Open the folder with:
- Jupyter Notebook
- Visual Studio Code (with Jupyter support installed)
Navigate to the Specific Task:
- For Tasks: Access the tasks.ipynb file.
- For Iris Dataset Project: Open and explore the project.ipynb file.

Task 1: Square root using Newton's Method

Square roots are difficult to calculate. In Python, you typically use the power operator (a double asterisk) or a package such as math. In this task, you should write a function sqrt(x) to approximate the square root of a floating point number x without using the power operator or a package.

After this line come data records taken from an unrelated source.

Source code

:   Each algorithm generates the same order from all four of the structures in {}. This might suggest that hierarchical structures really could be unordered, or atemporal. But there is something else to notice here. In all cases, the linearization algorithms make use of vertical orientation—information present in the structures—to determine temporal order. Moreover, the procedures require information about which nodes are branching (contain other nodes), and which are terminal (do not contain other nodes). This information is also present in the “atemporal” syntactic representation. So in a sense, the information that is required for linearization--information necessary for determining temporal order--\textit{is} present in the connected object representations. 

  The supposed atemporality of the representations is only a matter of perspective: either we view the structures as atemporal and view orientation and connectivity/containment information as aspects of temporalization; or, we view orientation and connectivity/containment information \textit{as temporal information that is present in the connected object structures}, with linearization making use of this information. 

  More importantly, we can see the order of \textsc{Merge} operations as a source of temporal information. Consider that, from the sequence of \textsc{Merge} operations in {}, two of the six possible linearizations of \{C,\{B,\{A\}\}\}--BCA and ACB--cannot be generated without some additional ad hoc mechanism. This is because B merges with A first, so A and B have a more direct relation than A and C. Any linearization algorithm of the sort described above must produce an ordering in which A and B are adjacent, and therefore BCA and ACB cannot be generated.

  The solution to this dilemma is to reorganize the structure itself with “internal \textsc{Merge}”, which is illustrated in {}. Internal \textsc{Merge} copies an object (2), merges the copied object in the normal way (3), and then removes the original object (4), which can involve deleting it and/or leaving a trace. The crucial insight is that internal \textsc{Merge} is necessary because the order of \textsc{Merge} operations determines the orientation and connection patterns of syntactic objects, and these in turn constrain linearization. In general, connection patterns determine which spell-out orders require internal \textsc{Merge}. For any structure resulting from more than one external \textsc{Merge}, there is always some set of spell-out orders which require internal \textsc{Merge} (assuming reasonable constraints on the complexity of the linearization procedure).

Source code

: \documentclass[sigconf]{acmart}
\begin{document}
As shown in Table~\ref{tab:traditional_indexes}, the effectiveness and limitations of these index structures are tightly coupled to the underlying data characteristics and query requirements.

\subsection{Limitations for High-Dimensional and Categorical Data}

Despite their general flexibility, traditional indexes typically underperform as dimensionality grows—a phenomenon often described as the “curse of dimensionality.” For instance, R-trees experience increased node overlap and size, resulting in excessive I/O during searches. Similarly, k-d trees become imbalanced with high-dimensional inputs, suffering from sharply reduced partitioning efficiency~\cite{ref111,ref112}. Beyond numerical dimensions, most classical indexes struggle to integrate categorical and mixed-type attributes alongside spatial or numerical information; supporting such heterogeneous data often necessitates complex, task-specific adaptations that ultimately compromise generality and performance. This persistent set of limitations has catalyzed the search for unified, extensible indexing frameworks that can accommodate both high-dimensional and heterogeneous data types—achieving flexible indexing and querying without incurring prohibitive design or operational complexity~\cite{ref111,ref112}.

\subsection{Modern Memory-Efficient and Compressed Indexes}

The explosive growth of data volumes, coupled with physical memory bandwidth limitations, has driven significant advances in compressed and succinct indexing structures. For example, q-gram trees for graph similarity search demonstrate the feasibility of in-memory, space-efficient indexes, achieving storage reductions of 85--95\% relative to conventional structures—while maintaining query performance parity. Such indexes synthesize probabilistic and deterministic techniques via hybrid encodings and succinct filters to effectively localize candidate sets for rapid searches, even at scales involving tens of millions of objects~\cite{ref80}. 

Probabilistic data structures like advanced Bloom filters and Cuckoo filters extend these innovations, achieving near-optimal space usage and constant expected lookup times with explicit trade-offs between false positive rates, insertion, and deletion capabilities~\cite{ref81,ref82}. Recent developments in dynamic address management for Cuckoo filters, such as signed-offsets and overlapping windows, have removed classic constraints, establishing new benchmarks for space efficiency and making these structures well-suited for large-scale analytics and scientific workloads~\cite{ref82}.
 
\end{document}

Rather, you should use the Newton’s method. Start with an initial guess for the square root called $z_0$. You then repeatedly improve it using the following formula, until the difference between some previous guess $z_i$ and the next $z_{i+1}$ is less than some threshold, say 0.01.

Task 2: scipy

Consider the below contingency table (see task) based on a survey asking respondents whether they prefer coffee or tea and whether they prefer plain or chocolate biscuits. Use scipy.stats to perform a chi-squared test to see whether there is any evidence of an association between drink preference and biscuit preference in this instance.

Task 3: t-testing

Perform a t-test on the famous penguins data set to investigate whether there is evidence of a significant difference in body mass of male and female gentoo penguins.

Task 4: Iris

Using the famous iris data set, suggest whether the setosa class is easily separable from the other two classes. Provide evidence for your answer.

Task 5: PCA

Perform Principal Component Analysis on the iris data set, reducing the number of dimensions to two. Explain the purpose of the analysis and your results.

Iris Dataset Project

Overview

This project aims to explore classification algorithms using the famous Iris flower dataset associated with Ronald A Fisher. The focus is on demonstrating an understanding of supervised learning, classification algorithms, and implementing at least one common classification algorithm using the scikit-learn Python library.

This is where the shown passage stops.